▶ _Work instruction_: Please repeat each line below exactly, with no images in the copy.

▶ _Data section_:
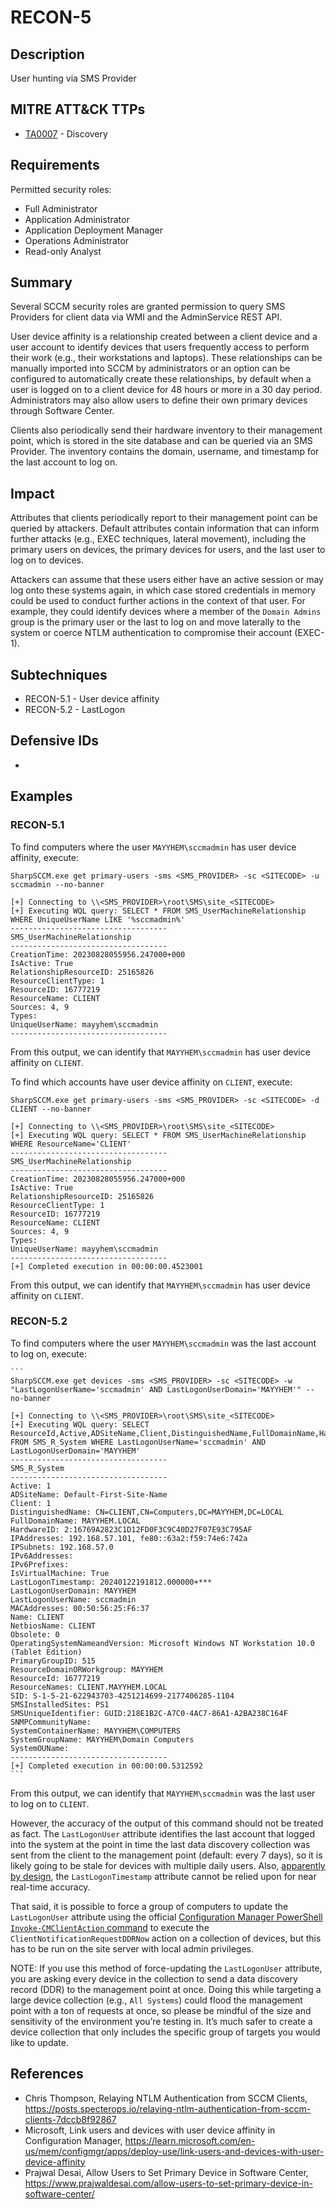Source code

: # RECON-5

## Description
User hunting via SMS Provider

## MITRE ATT&CK TTPs
- [TA0007](https://attack.mitre.org/tactics/TA0007/) - Discovery

## Requirements
Permitted security roles:
- Full Administrator
- Application Administrator
- Application Deployment Manager
- Operations Administrator
- Read-only Analyst

## Summary
Several SCCM security roles are granted permission to query SMS Providers for client data via WMI and the AdminService REST API. 

User device affinity is a relationship created between a client device and a user account to identify devices that users frequently access to perform their work (e.g., their workstations and laptops). These relationships can be manually imported into SCCM by administrators or an option can be configured to automatically create these relationships, by default when a user is logged on to a client device for 48 hours or more in a 30 day period. Administrators may also allow users to define their own primary devices through Software Center.

Clients also periodically send their hardware inventory to their management point, which is stored in the site database and can be queried via an SMS Provider. The inventory contains the domain, username, and timestamp for the last account to log on.

## Impact
Attributes that clients periodically report to their management point can be queried by attackers. Default attributes contain information that can inform further attacks (e.g., EXEC techniques, lateral movement), including the primary users on devices, the primary devices for users, and the last user to log on to devices. 

Attackers can assume that these users either have an active session or may log onto these systems again, in which case stored credentials in memory could be used to conduct further actions in the context of that user. For example, they could identify devices where a member of the `Domain Admins` group is the primary user or the last to log on and move laterally to the system or coerce NTLM authentication to compromise their account (EXEC-1).

## Subtechniques
- RECON-5.1 - User device affinity
- RECON-5.2 - LastLogon

## Defensive IDs
- 

## Examples

### RECON-5.1
To find computers where the user `MAYYHEM\sccmadmin` has user device affinity, execute:

```
SharpSCCM.exe get primary-users -sms <SMS_PROVIDER> -sc <SITECODE> -u sccmadmin --no-banner

[+] Connecting to \\<SMS_PROVIDER>\root\SMS\site_<SITECODE>
[+] Executing WQL query: SELECT * FROM SMS_UserMachineRelationship WHERE UniqueUserName LIKE '%sccmadmin%'
-----------------------------------
SMS_UserMachineRelationship
-----------------------------------
CreationTime: 20230828055956.247000+000
IsActive: True
RelationshipResourceID: 25165826
ResourceClientType: 1
ResourceID: 16777219
ResourceName: CLIENT
Sources: 4, 9
Types:
UniqueUserName: mayyhem\sccmadmin
-----------------------------------
```

From this output, we can identify that `MAYYHEM\sccmadmin` has user device affinity on `CLIENT`. 

To find which accounts have user device affinity on `CLIENT`, execute:

```
SharpSCCM.exe get primary-users -sms <SMS_PROVIDER> -sc <SITECODE> -d CLIENT --no-banner

[+] Connecting to \\<SMS_PROVIDER>\root\SMS\site_<SITECODE>
[+] Executing WQL query: SELECT * FROM SMS_UserMachineRelationship WHERE ResourceName='CLIENT'
-----------------------------------
SMS_UserMachineRelationship
-----------------------------------
CreationTime: 20230828055956.247000+000
IsActive: True
RelationshipResourceID: 25165826
ResourceClientType: 1
ResourceID: 16777219
ResourceName: CLIENT
Sources: 4, 9
Types:
UniqueUserName: mayyhem\sccmadmin
-----------------------------------
[+] Completed execution in 00:00:00.4523001
```

From this output, we can identify that `MAYYHEM\sccmadmin` has user device affinity on `CLIENT`. 


### RECON-5.2
To find computers where the user `MAYYHEM\sccmadmin` was the last account to log on, execute:

    ```
    SharpSCCM.exe get devices -sms <SMS_PROVIDER> -sc <SITECODE> -w "LastLogonUserName='sccmadmin' AND LastLogonUserDomain='MAYYHEM'" --no-banner

    [+] Connecting to \\<SMS_PROVIDER>\root\SMS\site_<SITECODE>
    [+] Executing WQL query: SELECT ResourceId,Active,ADSiteName,Client,DistinguishedName,FullDomainName,HardwareID,IPAddresses,IPSubnets,IPv6Addresses,IPv6Prefixes,IsVirtualMachine,LastLogonTimestamp,LastLogonUserDomain,LastLogonUserName,MACAddresses,Name,NetbiosName,Obsolete,OperatingSystemNameandVersion,PrimaryGroupID,ResourceDomainORWorkgroup,ResourceNames,SID,SMSInstalledSites,SMSUniqueIdentifier,SNMPCommunityName,SystemContainerName,SystemGroupName,SystemOUName FROM SMS_R_System WHERE LastLogonUserName='sccmadmin' AND LastLogonUserDomain='MAYYHEM'
    -----------------------------------
    SMS_R_System
    -----------------------------------
    Active: 1
    ADSiteName: Default-First-Site-Name
    Client: 1
    DistinguishedName: CN=CLIENT,CN=Computers,DC=MAYYHEM,DC=LOCAL
    FullDomainName: MAYYHEM.LOCAL
    HardwareID: 2:16769A2823C1D12FD0F3C9C40D27F07E93C795AF
    IPAddresses: 192.168.57.101, fe80::63a2:f59:74e6:742a
    IPSubnets: 192.168.57.0
    IPv6Addresses:
    IPv6Prefixes:
    IsVirtualMachine: True
    LastLogonTimestamp: 20240122191812.000000+***
    LastLogonUserDomain: MAYYHEM
    LastLogonUserName: sccmadmin
    MACAddresses: 00:50:56:25:F6:37
    Name: CLIENT
    NetbiosName: CLIENT
    Obsolete: 0
    OperatingSystemNameandVersion: Microsoft Windows NT Workstation 10.0 (Tablet Edition)
    PrimaryGroupID: 515
    ResourceDomainORWorkgroup: MAYYHEM
    ResourceId: 16777219
    ResourceNames: CLIENT.MAYYHEM.LOCAL
    SID: S-1-5-21-622943703-4251214699-2177406285-1104
    SMSInstalledSites: PS1
    SMSUniqueIdentifier: GUID:218E1B2C-A7C0-4AC7-86A1-A2BA238C164F
    SNMPCommunityName:
    SystemContainerName: MAYYHEM\COMPUTERS
    SystemGroupName: MAYYHEM\Domain Computers
    SystemOUName:
    -----------------------------------
    [+] Completed execution in 00:00:00.5312592
    ```

From this output, we can identify that `MAYYHEM\sccmadmin` was the last user to log on to `CLIENT`. 

However, the accuracy of the output of this command should not be treated as fact. The `LastLogonUser` attribute identifies the last account that logged into the system at the point in time the last data discovery collection was sent from the client to the management point (default: every 7 days), so it is likely going to be stale for devices with multiple daily users. Also, [apparently by design](https://learn.microsoft.com/en-us/archive/blogs/askds/the-lastlogontimestamp-attribute-what-it-was-designed-for-and-how-it-works), the `LastLogonTimestamp` attribute cannot be relied upon for near real-time accuracy.

That said, it is possible to force a group of computers to update the `LastLogonUser` attribute using the official [Configuration Manager PowerShell `Invoke-CMClientAction` command](https://learn.microsoft.com/en-us/powershell/module/configurationmanager/invoke-cmclientaction?view=sccm-ps) to execute the `ClientNotificationRequestDDRNow` action on a collection of devices, but this has to be run on the site server with local admin privileges.

NOTE: If you use this method of force-updating the `LastLogonUser` attribute, you are asking every device in the collection to send a data discovery record (DDR) to the management point at once. Doing this while targeting a large device collection (e.g., `All Systems`) could flood the management point with a ton of requests at once, so please be mindful of the size and sensitivity of the environment you’re testing in. It’s much safer to create a device collection that only includes the specific group of targets you would like to update.

## References
- Chris Thompson, Relaying NTLM Authentication from SCCM Clients, https://posts.specterops.io/relaying-ntlm-authentication-from-sccm-clients-7dccb8f92867
- Microsoft, Link users and devices with user device affinity in Configuration Manager, https://learn.microsoft.com/en-us/mem/configmgr/apps/deploy-use/link-users-and-devices-with-user-device-affinity
- Prajwal Desai, Allow Users to Set Primary Device in Software Center, https://www.prajwaldesai.com/allow-users-to-set-primary-device-in-software-center/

▶ _Answer to the exercise_:
Source code

: # RECON-5

## Description
User hunting via SMS Provider

## MITRE ATT&CK TTPs
- [TA0007](https://attack.mitre.org/tactics/TA0007/) - Discovery

## Requirements
Permitted security roles:
- Full Administrator
- Application Administrator
- Application Deployment Manager
- Operations Administrator
- Read-only Analyst

## Summary
Several SCCM security roles are granted permission to query SMS Providers for client data via WMI and the AdminService REST API. 

User device affinity is a relationship created between a client device and a user account to identify devices that users frequently access to perform their work (e.g., their workstations and laptops). These relationships can be manually imported into SCCM by administrators or an option can be configured to automatically create these relationships, by default when a user is logged on to a client device for 48 hours or more in a 30 day period. Administrators may also allow users to define their own primary devices through Software Center.

Clients also periodically send their hardware inventory to their management point, which is stored in the site database and can be queried via an SMS Provider. The inventory contains the domain, username, and timestamp for the last account to log on.

## Impact
Attributes that clients periodically report to their management point can be queried by attackers. Default attributes contain information that can inform further attacks (e.g., EXEC techniques, lateral movement), including the primary users on devices, the primary devices for users, and the last user to log on to devices. 

Attackers can assume that these users either have an active session or may log onto these systems again, in which case stored credentials in memory could be used to conduct further actions in the context of that user. For example, they could identify devices where a member of the `Domain Admins` group is the primary user or the last to log on and move laterally to the system or coerce NTLM authentication to compromise their account (EXEC-1).

## Subtechniques
- RECON-5.1 - User device affinity
- RECON-5.2 - LastLogon

## Defensive IDs
- 

## Examples

### RECON-5.1
To find computers where the user `MAYYHEM\sccmadmin` has user device affinity, execute:

```
SharpSCCM.exe get primary-users -sms <SMS_PROVIDER> -sc <SITECODE> -u sccmadmin --no-banner

[+] Connecting to \\<SMS_PROVIDER>\root\SMS\site_<SITECODE>
[+] Executing WQL query: SELECT * FROM SMS_UserMachineRelationship WHERE UniqueUserName LIKE '%sccmadmin%'
-----------------------------------
SMS_UserMachineRelationship
-----------------------------------
CreationTime: 20230828055956.247000+000
IsActive: True
RelationshipResourceID: 25165826
ResourceClientType: 1
ResourceID: 16777219
ResourceName: CLIENT
Sources: 4, 9
Types:
UniqueUserName: mayyhem\sccmadmin
-----------------------------------
```

From this output, we can identify that `MAYYHEM\sccmadmin` has user device affinity on `CLIENT`. 

To find which accounts have user device affinity on `CLIENT`, execute:

```
SharpSCCM.exe get primary-users -sms <SMS_PROVIDER> -sc <SITECODE> -d CLIENT --no-banner

[+] Connecting to \\<SMS_PROVIDER>\root\SMS\site_<SITECODE>
[+] Executing WQL query: SELECT * FROM SMS_UserMachineRelationship WHERE ResourceName='CLIENT'
-----------------------------------
SMS_UserMachineRelationship
-----------------------------------
CreationTime: 20230828055956.247000+000
IsActive: True
RelationshipResourceID: 25165826
ResourceClientType: 1
ResourceID: 16777219
ResourceName: CLIENT
Sources: 4, 9
Types:
UniqueUserName: mayyhem\sccmadmin
-----------------------------------
[+] Completed execution in 00:00:00.4523001
```

From this output, we can identify that `MAYYHEM\sccmadmin` has user device affinity on `CLIENT`. 


### RECON-5.2
To find computers where the user `MAYYHEM\sccmadmin` was the last account to log on, execute:

    ```
    SharpSCCM.exe get devices -sms <SMS_PROVIDER> -sc <SITECODE> -w "LastLogonUserName='sccmadmin' AND LastLogonUserDomain='MAYYHEM'" --no-banner

    [+] Connecting to \\<SMS_PROVIDER>\root\SMS\site_<SITECODE>
    [+] Executing WQL query: SELECT ResourceId,Active,ADSiteName,Client,DistinguishedName,FullDomainName,HardwareID,IPAddresses,IPSubnets,IPv6Addresses,IPv6Prefixes,IsVirtualMachine,LastLogonTimestamp,LastLogonUserDomain,LastLogonUserName,MACAddresses,Name,NetbiosName,Obsolete,OperatingSystemNameandVersion,PrimaryGroupID,ResourceDomainORWorkgroup,ResourceNames,SID,SMSInstalledSites,SMSUniqueIdentifier,SNMPCommunityName,SystemContainerName,SystemGroupName,SystemOUName FROM SMS_R_System WHERE LastLogonUserName='sccmadmin' AND LastLogonUserDomain='MAYYHEM'
    -----------------------------------
    SMS_R_System
    -----------------------------------
    Active: 1
    ADSiteName: Default-First-Site-Name
    Client: 1
    DistinguishedName: CN=CLIENT,CN=Computers,DC=MAYYHEM,DC=LOCAL
    FullDomainName: MAYYHEM.LOCAL
    HardwareID: 2:16769A2823C1D12FD0F3C9C40D27F07E93C795AF
    IPAddresses: 192.168.57.101, fe80::63a2:f59:74e6:742a
    IPSubnets: 192.168.57.0
    IPv6Addresses:
    IPv6Prefixes:
    IsVirtualMachine: True
    LastLogonTimestamp: 20240122191812.000000+***
    LastLogonUserDomain: MAYYHEM
    LastLogonUserName: sccmadmin
    MACAddresses: 00:50:56:25:F6:37
    Name: CLIENT
    NetbiosName: CLIENT
    Obsolete: 0
    OperatingSystemNameandVersion: Microsoft Windows NT Workstation 10.0 (Tablet Edition)
    PrimaryGroupID: 515
    ResourceDomainORWorkgroup: MAYYHEM
    ResourceId: 16777219
    ResourceNames: CLIENT.MAYYHEM.LOCAL
    SID: S-1-5-21-622943703-4251214699-2177406285-1104
    SMSInstalledSites: PS1
    SMSUniqueIdentifier: GUID:218E1B2C-A7C0-4AC7-86A1-A2BA238C164F
    SNMPCommunityName:
    SystemContainerName: MAYYHEM\COMPUTERS
    SystemGroupName: MAYYHEM\Domain Computers
    SystemOUName:
    -----------------------------------
    [+] Completed execution in 00:00:00.5312592
    ```

From this output, we can identify that `MAYYHEM\sccmadmin` was the last user to log on to `CLIENT`. 

However, the accuracy of the output of this command should not be treated as fact. The `LastLogonUser` attribute identifies the last account that logged into the system at the point in time the last data discovery collection was sent from the client to the management point (default: every 7 days), so it is likely going to be stale for devices with multiple daily users. Also, [apparently by design](https://learn.microsoft.com/en-us/archive/blogs/askds/the-lastlogontimestamp-attribute-what-it-was-designed-for-and-how-it-works), the `LastLogonTimestamp` attribute cannot be relied upon for near real-time accuracy.

That said, it is possible to force a group of computers to update the `LastLogonUser` attribute using the official [Configuration Manager PowerShell `Invoke-CMClientAction` command](https://learn.microsoft.com/en-us/powershell/module/configurationmanager/invoke-cmclientaction?view=sccm-ps) to execute the `ClientNotificationRequestDDRNow` action on a collection of devices, but this has to be run on the site server with local admin privileges.

NOTE: If you use this method of force-updating the `LastLogonUser` attribute, you are asking every device in the collection to send a data discovery record (DDR) to the management point at once. Doing this while targeting a large device collection (e.g., `All Systems`) could flood the management point with a ton of requests at once, so please be mindful of the size and sensitivity of the environment you’re testing in. It’s much safer to create a device collection that only includes the specific group of targets you would like to update.

## References
- Chris Thompson, Relaying NTLM Authentication from SCCM Clients, https://posts.specterops.io/relaying-ntlm-authentication-from-sccm-clients-7dccb8f92867
- Microsoft, Link users and devices with user device affinity in Configuration Manager, https://learn.microsoft.com/en-us/mem/configmgr/apps/deploy-use/link-users-and-devices-with-user-device-affinity
- Prajwal Desai, Allow Users to Set Primary Device in Software Center, https://www.prajwaldesai.com/allow-users-to-set-primary-device-in-software-center/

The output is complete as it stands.